Cumbre entre Putin y Biden en Ginebra busca descongelar el diálogo entre EE.UU y Rusia
El rostro sonriente en color sepia y gris del líder opositor ruso Alexéi Navalni observa el tráfico en la rue de Lyon, en el centro de Ginebra. El graffiti en homenaje al disidente ha brotado esta semana en una pared de la ciudad Suiza, a tiempo para la cumbre de este miércoles entre el Presidente ruso, Vladimir Putin, y el estadounidense, Joe Biden. Con el lema “el héroe de nuestro tiempo”, imita a otro pintado en San Petersburgo hace unos meses que las autoridades rusas borraron con presteza; como están tratando de hacer con extremada dureza con cualquier voz crítica contra el Kremlin.

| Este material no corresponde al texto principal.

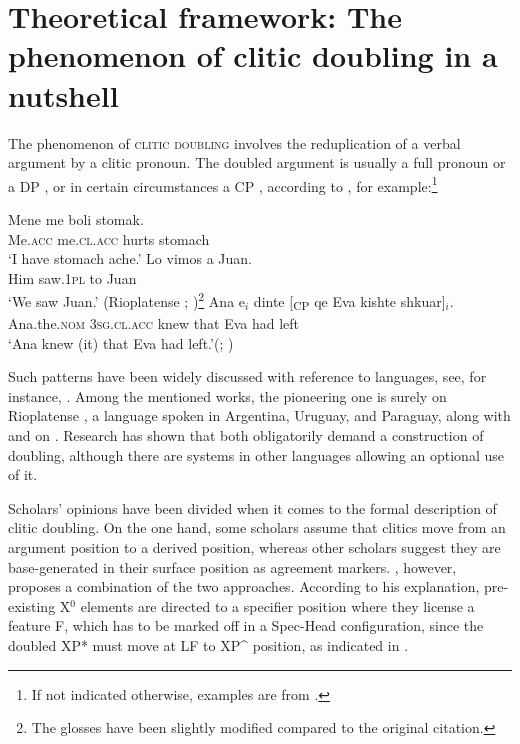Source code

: \documentclass[output=paper,
colorlinks,
citecolor=brown,
newtxmath
]{langscibook}
\begin{document}

\section{Theoretical framework: The phenomenon of clitic doubling in a nutshell}\label{sec:framework}
The phenomenon of \textsc{clitic doubling} involves the reduplication of a verbal argument by a clitic pronoun. The doubled argument is usually a full pronoun  or a DP , or in certain circumstances a CP , according to \citet[1--4]{Kallulli.Tasmowski2008}, for example:\footnote{If not indicated otherwise, examples are from .}


\ea\label{ex:zivojinovic:1}
\gll Mene me boli stomak. \\
     Me.\textsc{acc} me.\textsc{cl.acc} hurts stomach \\
\glt `I have stomach ache.'
\ex\label{ex:zivojinovic:2}
\gll Lo	vimos a Juan.\\
     Him saw.\textsc{1pl}	to Juan \\
\glt `We saw Juan.' \hfill (Rioplatense ; \citealt[32]{Jaeggli1986})\footnote{The glosses have been slightly modified compared to the original citation.}
\ex\label{ex:zivojinovic:3}
\gll Ana	e$_i$ dinte	[\textsubscript{CP} qe Eva kishte shkuar]$_i$.
\\
     Ana.the.\textsc{nom} \textsc{3sg.cl.acc} knew {} that Eva had left\\
\glt `Ana knew (it) that Eva had left.'\hfill (; \citealt[2]{Kallulli.Tasmowski2008})
\z

\noindent Such patterns have been widely discussed with reference to  languages, see, for instance, \citet{Jaeggli1982, Jaeggli1986, Kayne1991, Sportiche1996}. Among the mentioned works, the pioneering one is surely \citet{Jaeggli1982} on Rioplatense , a language spoken in Argentina, Uruguay, and Paraguay, along with \citet{Farkas1978} and \citet{Steriade1980} on . Research has shown that both obligatorily demand a construction of doubling, although there are systems in other languages allowing an optional use of it.

Scholars' opinions have been divided when it comes to the formal description of clitic doubling. On the one hand, some scholars assume that clitics move from an argument position to a derived position, whereas other scholars suggest they are base-generated in their surface position as agreement markers. \citet{Sportiche1996}, however, proposes a combination of the two approaches. According to his explanation, pre-existing X$^{0}$ elements are directed to a specifier position where they license a feature F, which has to be marked off in a Spec-Head configuration, since the doubled XP* must move at LF to XP\^{} position, as indicated in .
\end{document}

El caso Navalni, preso en Rusia desde enero, la represión a la oposición rusa, los derechos humanos y las injerencias de Moscú son uno de los puntos de mayor fricción de la histórica reunión entre los líderes mundiales en un momento en el que las relaciones entre el Kremlin y la Casa Blanca pasan por su peor momento desde la Guerra Fría.

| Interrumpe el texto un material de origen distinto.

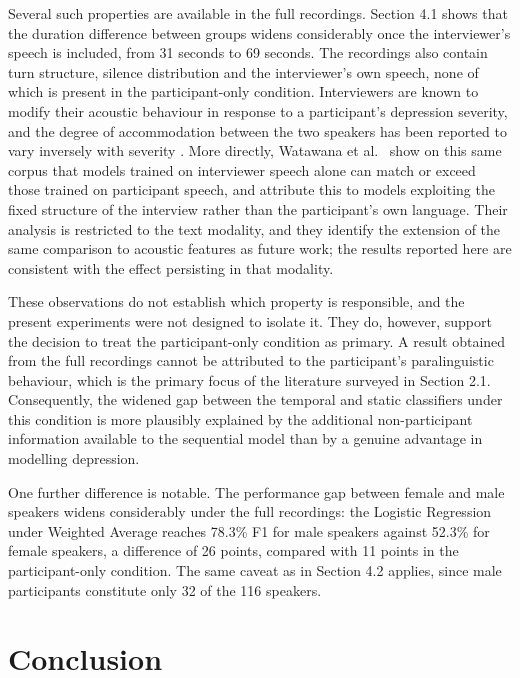 \documentclass{mproj}
\begin{document}
Several such properties are available in the full recordings. Section 4.1 shows that the duration difference between groups widens considerably once the interviewer's speech is included, from 31 seconds to 69 seconds. The recordings also contain turn structure, silence distribution and the interviewer's own speech, none of which is present in the participant-only condition. Interviewers are known to modify their acoustic behaviour in response to a participant's depression severity, and the degree of accommodation between the two speakers has been reported to vary inversely with severity \cite{scherer2014dyadic}. More directly, Watawana et al.\ \cite{watawana2026} show on this same corpus that models trained on interviewer speech alone can match or exceed those trained on participant speech, and attribute this to models exploiting the fixed structure of the interview rather than the participant's own language. Their analysis is restricted to the text modality, and they identify the extension of the same comparison to acoustic features as future work; the results reported here are consistent with the effect persisting in that modality.

These observations do not establish which property is responsible, and the present experiments were not designed to isolate it. They do, however, support the decision to treat the participant-only condition as primary. A result obtained from the full recordings cannot be attributed to the participant's paralinguistic behaviour, which is the primary focus of the literature surveyed in Section 2.1. Consequently, the widened gap between the temporal and static classifiers under this condition is more plausibly explained by the additional non-participant information available to the sequential model than by a genuine advantage in modelling depression.

One further difference is notable. The performance gap between female and male speakers widens considerably under the full recordings: the Logistic Regression under Weighted Average reaches 78.3\% F1 for male speakers against 52.3\% for female speakers, a difference of 26 points, compared with 11 points in the participant-only condition. The same caveat as in Section 4.2 applies, since male participants constitute only 32 of the 116 speakers.

\chapter{Conclusion}\label{conclusion}
\end{document}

Viejos conocidos de la época en que Biden era Vicepresidente en la Administración de Barack Obama y Putin, Primer Ministro, la relación entre los líderes es extremadamente tirante. Ambos usarán la cumbre de Ginebra para marcar su papel en el tablero geopolítico mundial. Pero ninguna de las dos administraciones cree que de la reunión de Ginebra salgan acuerdos potentes. El objetivo es, coinciden, descongelar el diálogo. El calentamiento global, la estabilidad nuclear, la situación de varios ciudadanos rusos y estadounidenses presos en el país contrario y la ciberseguridad son algunos de los grandes temas en la agenda de la cumbre, ha explicado un asistente del Kremlin este martes. Quizá de los pocos en los que pueden encontrar un indicio de tono común. También estarán sobre la mesa la intervención rusa en Siria y Libia. La lista de asuntos calientes y conflictivos es amplia y sustanciosa.

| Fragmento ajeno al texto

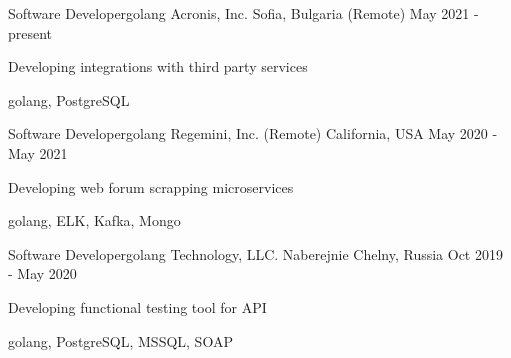 

\begin{cventries}


  \cventry
    {Software Developer{\enskip\cdotp\enskip}golang} %
    {Acronis, Inc.} %
    {Sofia, Bulgaria (Remote)} %
    {May 2021 - present} %
    {
      \begin{cvitems} %
        \item {Developing integrations with third party services}
        \item {golang, PostgreSQL}
      \end{cvitems}
    }
    
  \cventry
    {Software Developer{\enskip\cdotp\enskip}golang} %
    {Regemini, Inc. (Remote)} %
    {California, USA} %
    {May 2020 - May 2021} %
    {
      \begin{cvitems} %
        \item {Developing web forum scrapping microservices}
        \item {golang, ELK, Kafka, Mongo}
      \end{cvitems}
    }

  \cventry
    {Software Developer{\enskip\cdotp\enskip}golang} %
    {Technology, LLC.} %
    {Naberejnie Chelny, Russia} %
    {Oct 2019 - May 2020} %
    {
      \begin{cvitems} %
        \item {Developing functional testing tool for API}
        \item {golang, PostgreSQL, MSSQL, SOAP}
      \end{cvitems}
    }


\end{cventries}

Putin y Biden tratarán otros asuntos duros para Washington como los ciberataques al corazón de la Administración estadounidense -afectó entre otras a nueve agencias federales- y a más de un centenar de empresas privadas. Un hackeo masivo detectado por primera vez el pasado diciembre por el que la Casa Blanca culpa a Rusia, en particular a su servicio de inteligencia exterior (SVR). Un caso que se suma a las acusaciones de injerencia en las elecciones presidenciales de 2020 y a otros episodios de ataques cibernéticos que van cayendo como un goteo: algunos de los últimos, contra una de las mayores empresas cárnicas del mundo y un oleoducto comercial, lo que causó estragos en el suministro de combustible.
También la anexión ilegal rusa de la península de Crimea -hace ya siete años- y el apoyo del Kremlin a los separatistas prorrusos en la guerra del Donbás, además de los últimos movimientos de tropas rusas hacia las fronteras de Ucrania, que tanto han preocupado a la Otan, estarán sobre la mesa. Y el apetito de Moscú por mantener su influencia en el espacio post-soviético, como en Bielorrusia, donde el apoyo de Putin al líder autoritario Aleksandr Lukashenko durante las protestas por la democracia desatadas el verano pasado ha sido fundamental para su permanencia en el poder.